* DIRECTIONS FOR THIS TASK
Go through the listing below and write out exactly the lines from the one that mentions "if $\beta$ and $\beta'$ are conjugate." through the one that mentions "At the ordination", minus the pictures.

* DATASET CONTENT
·····
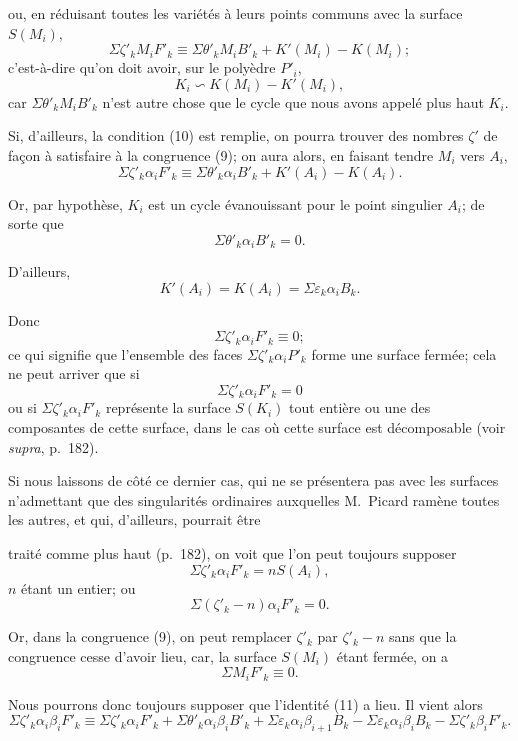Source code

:\documentclass{article}
\begin{document}
ou, en réduisant toutes les variétés à leurs points communs avec la surface $S(M_{i})$,
\[ \Sigma \zeta'_{k} M_{i}F'_{k} \equiv \Sigma \theta'_{k} M_{i}B'_{k} + K'(M_{i}) - K(M_{i}); \tag{9} \]
c'est-à-dire qu'on doit avoir, sur le polyèdre $P'_{i}$,
\[ K_{i} \backsim K(M_{i}) - K'(M_{i}), \tag{10} \]
car $\Sigma \theta'_{k} M_{i}B'_{k}$ n'est autre chose que le cycle que nous avons appelé plus haut $K_{i}$.

Si, d'ailleurs, la condition (10) est remplie, on pourra trouver des nombres $\zeta'$ de façon à satisfaire à la congruence (9); on aura alors, en faisant tendre $M_{i}$ vers $A_{i}$,
\[ \Sigma \zeta'_{k} \alpha_{i}F'_{k} \equiv \Sigma \theta'_{k} \alpha_{i}B'_{k} + K'(A_{i}) - K(A_{i}). \]

Or, par hypothèse, $K_{i}$ est un cycle évanouissant pour le point singulier $A_{i}$; de sorte que
\[ \Sigma \theta'_{k} \alpha_{i}B'_{k} = 0. \]

D'ailleurs,
\[ K'(A_{i}) = K(A_{i}) = \Sigma \varepsilon_{k} \alpha_{i}B_{k}. \]

Donc
\[ \Sigma \zeta'_{k} \alpha_{i}F'_{k} \equiv 0; \]
ce qui signifie que l'ensemble des faces $\Sigma \zeta'_{k} \alpha_{i}P'_{k}$ forme une surface fermée; cela ne peut arriver que si
\[ \Sigma \zeta'_{k} \alpha_{i}F'_{k} = 0 \tag{11} \]
ou si $\Sigma \zeta'_{k} \alpha_{i}F'_{k}$ représente la surface $S(K_{i})$ tout entière ou une des composantes de cette surface, dans le cas où cette surface est décomposable (voir \emph{supra}, p.\ 182).

Si nous laissons de côté ce dernier cas, qui ne se présentera pas avec les surfaces n'admettant que des singularités ordinaires auxquelles M.~Picard ramène toutes les autres, et qui, d'ailleurs, pourrait être

traité comme plus haut (p.\ 182), on voit que l'on peut toujours supposer
\[ \Sigma \zeta'_{k} \alpha_{i}F'_{k} = nS(A_{i}), \]
$n$ étant un entier; ou
\[ \Sigma(\zeta'_{k} - n)\alpha_{i}F'_{k} = 0. \]

Or, dans la congruence (9), on peut remplacer $\zeta'_{k}$ par $\zeta'_{k} - n$ sans que la congruence cesse d'avoir lieu, car, la surface $S(M_{i})$ étant fermée, on a
\[ \Sigma M_{i}F'_{k} \equiv 0. \]

Nous pourrons donc toujours supposer que l'identité (11) a lieu. Il vient alors
\[ \Sigma \zeta'_{k} \alpha_{i}\beta_{i}F'_{k} \equiv \Sigma \zeta'_{k} \alpha_{i}F'_{k} + \Sigma \theta'_{k} \alpha_{i}\beta_{i}B'_{k} + \Sigma \varepsilon_{k} \alpha_{i}\beta_{i+1}B_{k} - \Sigma \varepsilon_{k} \alpha_{i}\beta_{i}B_{k} - \Sigma \zeta'_{k} \beta_{i}F'_{k}. \]
\end{document}
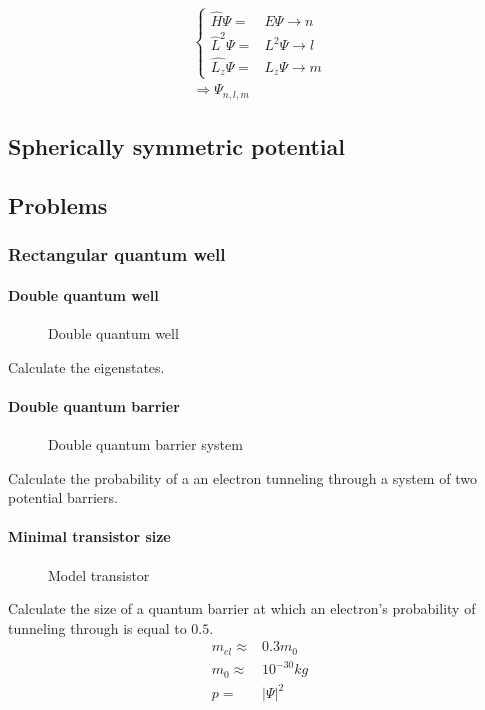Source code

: 	\begin{align}
		\left\{ \begin{aligned}
			\hat{H} \Psi =& E \Psi \rightarrow n\\
			\hat{L}^2 \Psi =& L^2 \Psi \rightarrow l \\
			\hat{L_z} \Psi =& L_z \Psi  \rightarrow m
		\end{aligned} \right. \\
		\Rightarrow \Psi_{n,l,m}
	\end{align}
	\subsection{Spherically symmetric potential}
	\newpage
	\subsection{Problems}
		\subsubsection{Rectangular quantum well}
			\paragraph{Double quantum well}
				\begin{figure}[!h]
					\centering
					
					\caption{Double quantum well}
				\end{figure}
				
				Calculate the eigenstates.
			\paragraph{Double quantum barrier}
				\begin{figure}[!h]
					\centering
					
					\caption{Double quantum barrier system}
				\end{figure}
				
				Calculate the probability of a an electron tunneling through a system of two potential barriers.			
			\paragraph{Minimal transistor size}
				\begin{figure}[!h]
					\centering
					
					\caption{Model transistor}
				\end{figure}
							
				Calculate the size of a quantum barrier at which an electron's probability of tunneling through is equal to $0.5$.
				\begin{align}
					m_{el} \approx& 0.3 m_0 \\
					m_0 \approx& 10^{-30}\si{kg} \\
					p =& |\Psi|^2
				\end{align}
			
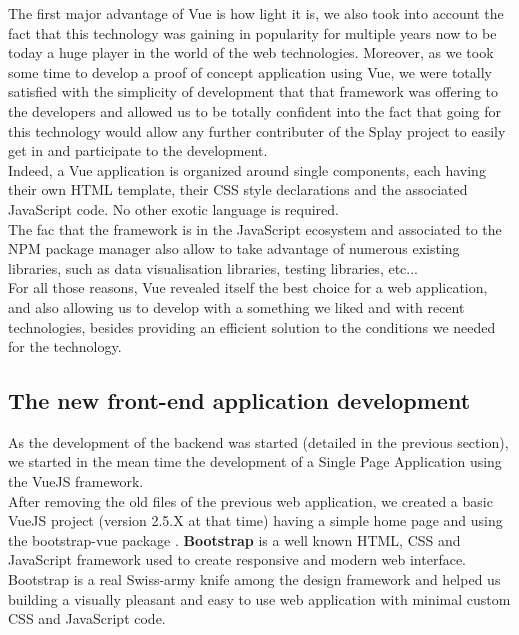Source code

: \documentclass{eplmastersthesis}
\begin{document}
        The first major advantage of Vue is how light it is, we also took into
        account the fact that this technology was gaining in popularity for
        multiple years now to be today a huge player in the world of the web
        technologies. Moreover, as we took some time to develop a proof
        of concept application using Vue, we were totally satisfied with the
        simplicity of development that that framework was offering to the
        developers and allowed us to be totally confident into the fact
        that going for this technology would allow any further contributer
        of the Splay project to easily get in and participate to the
        development.\\
        Indeed, a Vue application is organized around single components, each
        having their own HTML template, their CSS style declarations and
        the associated JavaScript code. No other exotic language is required.\\
        The fac that the framework is in the JavaScript ecosystem and
        associated to the NPM package manager also allow to take advantage of
        numerous existing libraries, such as data visualisation libraries,
        testing libraries, etc... \\

        For all those reasons, Vue revealed itself the best choice for a
        web application, and also allowing us to develop with a something
        we liked and with recent technologies, besides providing an efficient
        solution to the conditions we needed for the technology.

      \subsection{The new front-end application development}

        As the development of the backend was started (detailed in the
        previous section), we started in the mean time the development of a
        Single Page Application using the VueJS framework.\\

        After removing the old files of the previous web application, we
        created a basic VueJS project (version 2.5.X at that time) having a
        simple home page and using the bootstrap-vue package
        \cite{BootstrapVue}. \textbf{Bootstrap} \cite{Bootstrap} is a well
        known HTML, CSS and JavaScript framework used to create responsive
        and modern web interface.\\
        Bootstrap is a real Swiss-army knife among the design framework
        and helped us building a visually pleasant and easy to use
        web application with minimal custom CSS and JavaScript code.\\
\end{document}
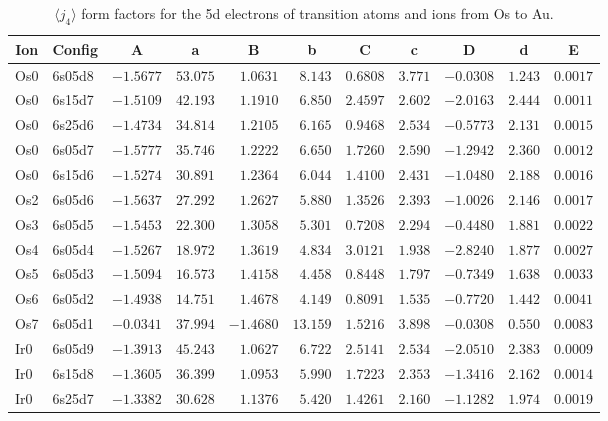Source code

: \begin{table}[H]
 \caption{$\langle j_4\rangle$ form factors for the 5d electrons of transition atoms and ions from Os to Au.\cite{kob:11}}
\label{5dj4b} \vspace{1ex}
{\tablesize
\begin{tabular}{llrrrrrrrrr}
\hline
\multicolumn{1}{c}{ Ion}&\multicolumn{1}{c}{ Config}&\multicolumn{1}{c}{ A }&\multicolumn{1}{c}{  a }&\multicolumn{1}{c}{B }&\multicolumn{1}{c}{ b }&\multicolumn{1}{c}{ C }&\multicolumn{1}{c}{ c }&\multicolumn{1}{c}{ D }&\multicolumn{1}{c}{ d }&\multicolumn{1}{c}{E }\\
\hline
Os0 & 6s05d8 &$-1.5677$ &$53.075$ &$1.0631$ &$8.143$ &$0.6808$ &$3.771$ &$-0.0308$ &$1.243$ &$0.0017$ \\
Os0 & 6s15d7 &$-1.5109$ &$42.193$ &$1.1910$ &$6.850$ &$2.4597$ &$2.602$ &$-2.0163$ &$2.444$ &$0.0011$ \\
Os0 & 6s25d6 &$-1.4734$ &$34.814$ &$1.2105$ &$6.165$ &$0.9468$ &$2.534$ &$-0.5773$ &$2.131$ &$0.0015$ \\
Os0 & 6s05d7 &$-1.5777$ &$35.746$ &$1.2222$ &$6.650$ &$1.7260$ &$2.590$ &$-1.2942$ &$2.360$ &$0.0012$ \\
Os0 & 6s15d6 &$-1.5274$ &$30.891$ &$1.2364$ &$6.044$ &$1.4100$ &$2.431$ &$-1.0480$ &$2.188$ &$0.0016$ \\
Os2 & 6s05d6 &$-1.5637$ &$27.292$ &$1.2627$ &$5.880$ &$1.3526$ &$2.393$ &$-1.0026$ &$2.146$ &$0.0017$ \\
Os3 & 6s05d5 &$-1.5453$ &$22.300$ &$1.3058$ &$5.301$ &$0.7208$ &$2.294$ &$-0.4480$ &$1.881$ &$0.0022$ \\
Os4 & 6s05d4 &$-1.5267$ &$18.972$ &$1.3619$ &$4.834$ &$3.0121$ &$1.938$ &$-2.8240$ &$1.877$ &$0.0027$ \\
Os5 & 6s05d3 &$-1.5094$ &$16.573$ &$1.4158$ &$4.458$ &$0.8448$ &$1.797$ &$-0.7349$ &$1.638$ &$0.0033$ \\
Os6 & 6s05d2 &$-1.4938$ &$14.751$ &$1.4678$ &$4.149$ &$0.8091$ &$1.535$ &$-0.7720$ &$1.442$ &$0.0041$ \\
Os7 & 6s05d1 &$-0.0341$ &$37.994$ &$-1.4680$ &$13.159$ &$1.5216$ &$3.898$ &$-0.0308$ &$0.550$ &$0.0083$ \\
Ir0 & 6s05d9 &$-1.3913$ &$45.243$ &$1.0627$ &$6.722$ &$2.5141$ &$2.534$ &$-2.0510$ &$2.383$ &$0.0009$ \\
Ir0 & 6s15d8 &$-1.3605$ &$36.399$ &$1.0953$ &$5.990$ &$1.7223$ &$2.353$ &$-1.3416$ &$2.162$ &$0.0014$ \\
Ir0 & 6s25d7 &$-1.3382$ &$30.628$ &$1.1376$ &$5.420$ &$1.4261$ &$2.160$ &$-1.1282$ &$1.974$ &$0.0019$ \\

\end{tabular}}
\end{table}
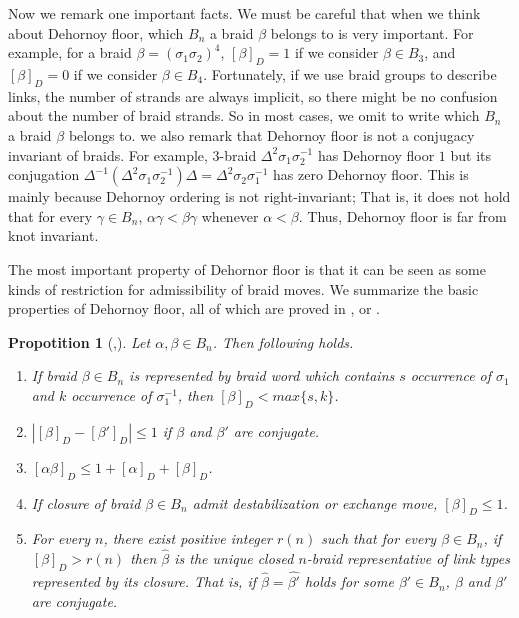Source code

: \documentclass[12pt]{amsart}
\newtheorem{prop}{Propotition}
\begin{document}
   Now we remark one important facts.
   We must be careful that when we think about Dehornoy floor, which $B_{n}$ a braid $\beta$ belongs to is very important.
For example, for a braid $\beta = (\sigma_{1}\sigma_{2})^{4}$, $[\beta]_{D}=1$ if we consider $\beta \in B_{3}$, and $[\beta]_{D}=0$ if we consider $\beta \in B_{4}$. Fortunately, if we use braid groups to describe links, the number of strands are always implicit, so there might be no confusion about the number of braid strands. So in most cases, we omit to write which $B_{n}$ a braid $\beta$ belongs to. 
   we also remark that Dehornoy floor is not a conjugacy invariant of braids. For example, 3-braid $\Delta^{2}\sigma_{1}\sigma_{2}^{-1}$ has Dehornoy floor $1$ but its conjugation $\Delta^{-1}(\Delta^{2}\sigma_{1}\sigma_{2}^{-1})\Delta = \Delta^{2}\sigma_{2}\sigma_{1}^{-1}$ has zero Dehornoy floor. This is mainly because Dehornoy ordering is not right-invariant; That is, it does not hold that for every $\gamma \in B_{n}$, $\alpha\gamma < \beta\gamma$ whenever $\alpha < \beta$. Thus, Dehornoy floor is far from knot invariant.  
   
   The most important property of Dehornor floor is that it can be seen as some kinds of restriction for admissibility of braid moves. We summarize the basic properties of Dehornoy floor, all of which are proved in \cite{mn}, or \cite{ma}.

\begin{prop}[\cite{mn},\cite{ma}]
\label{prop:dehornoyfloor}
   Let $\alpha,\beta \in B_{n}$. Then following holds.
\begin{enumerate}
\item If braid $\beta \in B_{n}$ is represented by braid word which contains $s$ occurrence of $\sigma_{1}$ and $k$ occurrence of $\sigma_{1}^{-1}$, then $[\beta]_{D} < max\{s,k\}$.
\item $|[\beta]_{D}-[\beta']_{D}|\leq 1$ if $\beta$ and $\beta'$ are conjugate.
\item $[\alpha \beta]_{D} \leq 1+[\alpha]_{D}+[\beta]_{D}$.
\item If closure of braid $\beta \in B_{n}$ admit destabilization or exchange move, $[\beta]_{D} \leq 1$.
\item For every $n$, there exist positive integer $r(n)$ such that for every $\beta \in B_{n}$, if $[\beta]_{D}>r(n)$ then $\widehat{\beta}$ is the unique closed $n$-braid representative of link types represented by its closure. That is, if $\widehat{\beta} = \widehat{\beta'}$ holds for some $\beta' \in B_{n}$, $\beta$ and $\beta'$ are conjugate.
\end{enumerate}
\end{prop}
\end{document}
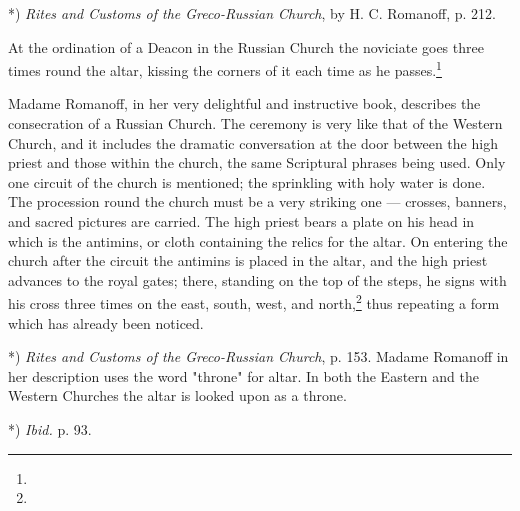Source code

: \documentclass[a4paper, 11pt, oneside, polutonikogreek, english]{article}
\begin{document}
*) \emph{Rites and Customs of the Greco-Russian Church}, by H. C. Romanoff, p. 212.

At the ordination of a Deacon in the Russian Church the noviciate goes three times round the altar, kissing the corners of it each time as he passes.\footnote{}

Madame Romanoff, in her very delightful and instructive book, describes the consecration of a Russian Church. The ceremony is very like that of the Western Church, and it includes the dramatic conversation at the door between the high priest and those within the church, the same Scriptural phrases being used. Only one circuit of the church is mentioned; the sprinkling with holy water is done. The procession round the church must be a very striking one --- crosses, banners, and sacred pictures are carried. The high priest bears a plate on his head in which is the antimins, or cloth containing the relics for the altar. On entering the church after the circuit the antimins is placed in the altar, and the high priest advances to the royal gates; there, standing on the top of the steps, he signs with his cross three times on the east, south, west, and north,\footnote{} thus repeating a form which has already been noticed.

*) \emph{Rites and Customs of the Greco-Russian Church}, p. 153. Madame Romanoff in her description uses the word "throne" for altar. In both the Eastern and the Western Churches the altar is looked upon as a throne.

*) \emph{Ibid.} p. 93.
\end{document}
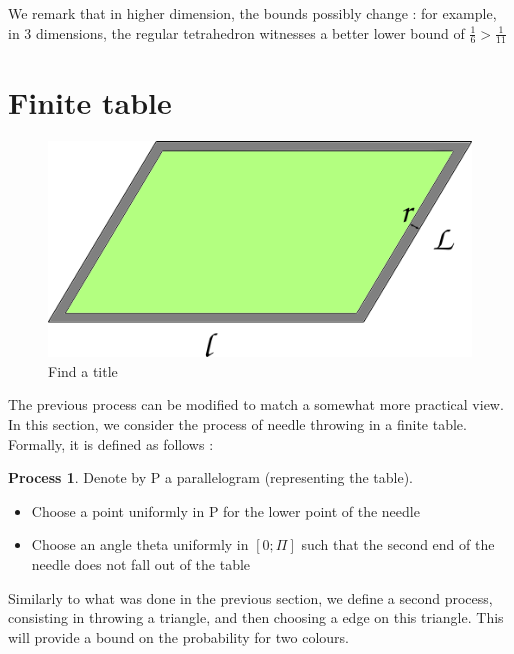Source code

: \documentclass[a4paper,11pt]{article}
\theoremstyle{definition}
\newtheorem{process}{Process}
\theoremstyle{remark}
\begin{document}
We remark that in higher dimension, the bounds possibly change : for
example, in 3 dimensions, the regular tetrahedron witnesses a better lower bound
of $\frac 1 6 >\frac 1 {11}$   

\section{Finite table}

\begin{figure}[h]
\center
\includegraphics[scale=0.5]{tablefinie.png}
\caption{\label{tablefinie} Find a title}
\end{figure}
The previous process can be modified to match a somewhat more practical view. In this section, we consider the process of needle throwing in a finite table. 
Formally, it is defined as follows :
\begin{process}
Denote by P a parallelogram (representing the table). 
\begin{itemize}
\item Choose a point uniformly in P for the lower point of the needle
\item Choose an angle theta uniformly in $[0 ; \Pi]$ such that the second end of the needle does not fall out of the table
\end{itemize}
\end{process}

Similarly to what was done in the previous section, we define a second process, consisting in throwing a triangle, and then choosing a edge on this triangle.
This will provide a bound on the probability for two colours.
\end{document}
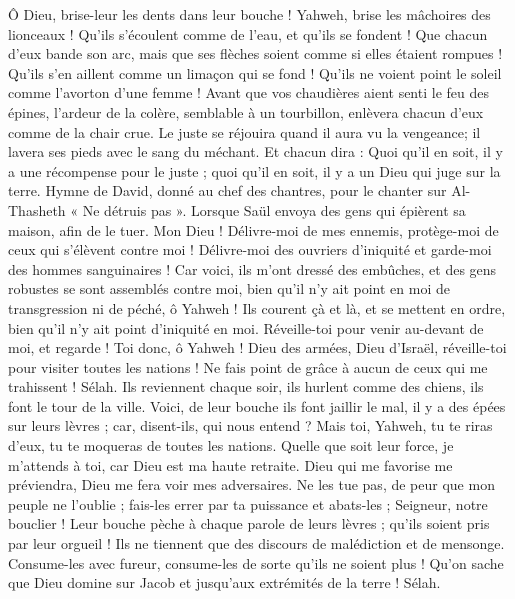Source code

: \begin{multicols}{2}
Ô Dieu, brise-leur les dents dans leur bouche ! Yahweh, brise les mâchoires des lionceaux !
Qu'ils s'écoulent comme de l'eau, et qu'ils se fondent ! Que chacun d'eux bande son arc, mais que ses flèches soient comme si elles étaient rompues !
Qu'ils s'en aillent comme un limaçon qui se fond ! Qu'ils ne voient point le soleil comme l'avorton d'une femme !
Avant que vos chaudières aient senti le feu des épines, l'ardeur de la colère, semblable à un tourbillon, enlèvera chacun d'eux comme de la chair crue.
Le juste se réjouira quand il aura vu la vengeance; il lavera ses pieds avec le sang du méchant.
Et chacun dira : Quoi qu'il en soit, il y a une récompense pour le juste ; quoi qu'il en soit, il y a un Dieu qui juge sur la terre.
\VerseOne{}Hymne de David, donné au chef des chantres, pour le chanter sur Al-Thasheth « Ne détruis pas ». Lorsque Saül envoya des gens qui épièrent sa maison, afin de le tuer.
Mon Dieu ! Délivre-moi de mes ennemis, protège-moi de ceux qui s'élèvent contre moi !
Délivre-moi des ouvriers d'iniquité et garde-moi des hommes sanguinaires !
Car voici, ils m'ont dressé des embûches, et des gens robustes se sont assemblés contre moi, bien qu'il n'y ait point en moi de transgression ni de péché, ô Yahweh !
Ils courent çà et là, et se mettent en ordre, bien qu'il n'y ait point d'iniquité en moi. Réveille-toi pour venir au-devant de moi, et regarde !
Toi donc, ô Yahweh ! Dieu des armées, Dieu d'Israël, réveille-toi pour visiter toutes les nations ! Ne fais point de grâce à aucun de ceux qui me trahissent ! Sélah.
Ils reviennent chaque soir, ils hurlent comme des chiens, ils font le tour de la ville.
Voici, de leur bouche ils font jaillir le mal, il y a des épées sur leurs lèvres ; car, disent-ils, qui nous entend ?
Mais toi, Yahweh, tu te riras d'eux, tu te moqueras de toutes les nations.
Quelle que soit leur force, je m'attends à toi, car Dieu est ma haute retraite.
Dieu qui me favorise me préviendra, Dieu me fera voir mes adversaires.
Ne les tue pas, de peur que mon peuple ne l'oublie ; fais-les errer par ta puissance et abats-les ; Seigneur, notre bouclier !
Leur bouche pèche à chaque parole de leurs lèvres ; qu'ils soient pris par leur orgueil ! Ils ne tiennent que des discours de malédiction et de mensonge.
Consume-les avec fureur, consume-les de sorte qu'ils ne soient plus ! Qu'on sache que Dieu domine sur Jacob et jusqu'aux extrémités de la terre ! Sélah.

\end{multicols}
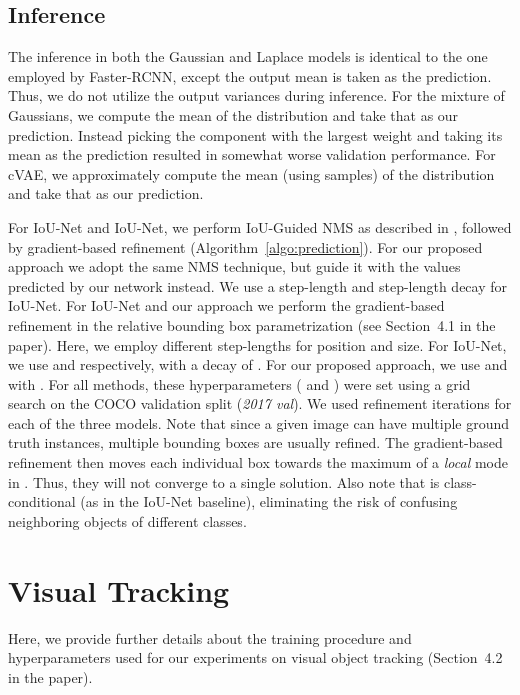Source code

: \documentclass[runningheads]{llncs}
\begin{document}
\begin{appendices}
\subsection{Inference}
The inference in both the Gaussian and Laplace models is identical to the one employed by Faster-RCNN, except the output mean is taken as the prediction. Thus, we do not utilize the output variances during inference. For the mixture of  Gaussians, we compute the mean of the distribution and take that as our prediction. Instead picking the component with the largest weight and taking its mean as the prediction resulted in somewhat worse validation performance. For cVAE, we approximately compute the mean (using  samples) of the distribution and take that as our prediction.

For IoU-Net and IoU-Net, we perform IoU-Guided NMS as described in \cite{jiang2018acquisition}, followed by gradient-based refinement (Algorithm~\ref{algo:prediction}). For our proposed approach we adopt the same NMS technique, but guide it with the values  predicted by our network instead. We use a step-length  and step-length decay  for IoU-Net. For IoU-Net and our approach we perform the gradient-based refinement in the relative bounding box parametrization  (see Section~4.1 in the paper). Here, we employ different step-lengths for position and size. For IoU-Net, we use  and  respectively, with a decay of . For our proposed approach, we use  and   with . For all methods, these hyperparameters ( and ) were set using a grid search on the COCO validation split (\emph{2017 val}). We used  refinement iterations for each of the three models. Note that since a given image  can have multiple ground truth instances, multiple bounding boxes are usually refined. The gradient-based refinement then moves each individual box  towards the maximum of a \emph{local} mode in . Thus, they will not converge to a single solution. Also note that  is class-conditional (as in the IoU-Net baseline), eliminating the risk of confusing neighboring objects of different classes. \section{Visual Tracking}
\label{appendix:visual_tracking}

Here, we provide further details about the training procedure and hyperparameters used for our experiments on visual object tracking (Section~4.2 in the paper). 


\end{appendices}
\end{document}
·····
* TASK OUTPUT
\item $|[\beta]_{D}-[\beta']_{D}|\leq 1$ if $\beta$ and $\beta'$ are conjugate.
\item $[\alpha \beta]_{D} \leq 1+[\alpha]_{D}+[\beta]_{D}$.
\item If closure of braid $\beta \in B_{n}$ admit destabilization or exchange move, $[\beta]_{D} \leq 1$.
\item For every $n$, there exist positive integer $r(n)$ such that for every $\beta \in B_{n}$, if $[\beta]_{D}>r(n)$ then $\widehat{\beta}$ is the unique closed $n$-braid representative of link types represented by its closure. That is, if $\widehat{\beta} = \widehat{\beta'}$ holds for some $\beta' \in B_{n}$, $\beta$ and $\beta'$ are conjugate.
\end{enumerate}
\end{prop}
\end{document}
Source code

: \documentclass[a4paper, 11pt, oneside, polutonikogreek, english]{article}
\begin{document}
*) \emph{Rites and Customs of the Greco-Russian Church}, by H. C. Romanoff, p. 212.

At the ordination of a Deacon in the Russian Church the noviciate goes three times round the altar, kissing the corners of it each time as he passes.\footnote{}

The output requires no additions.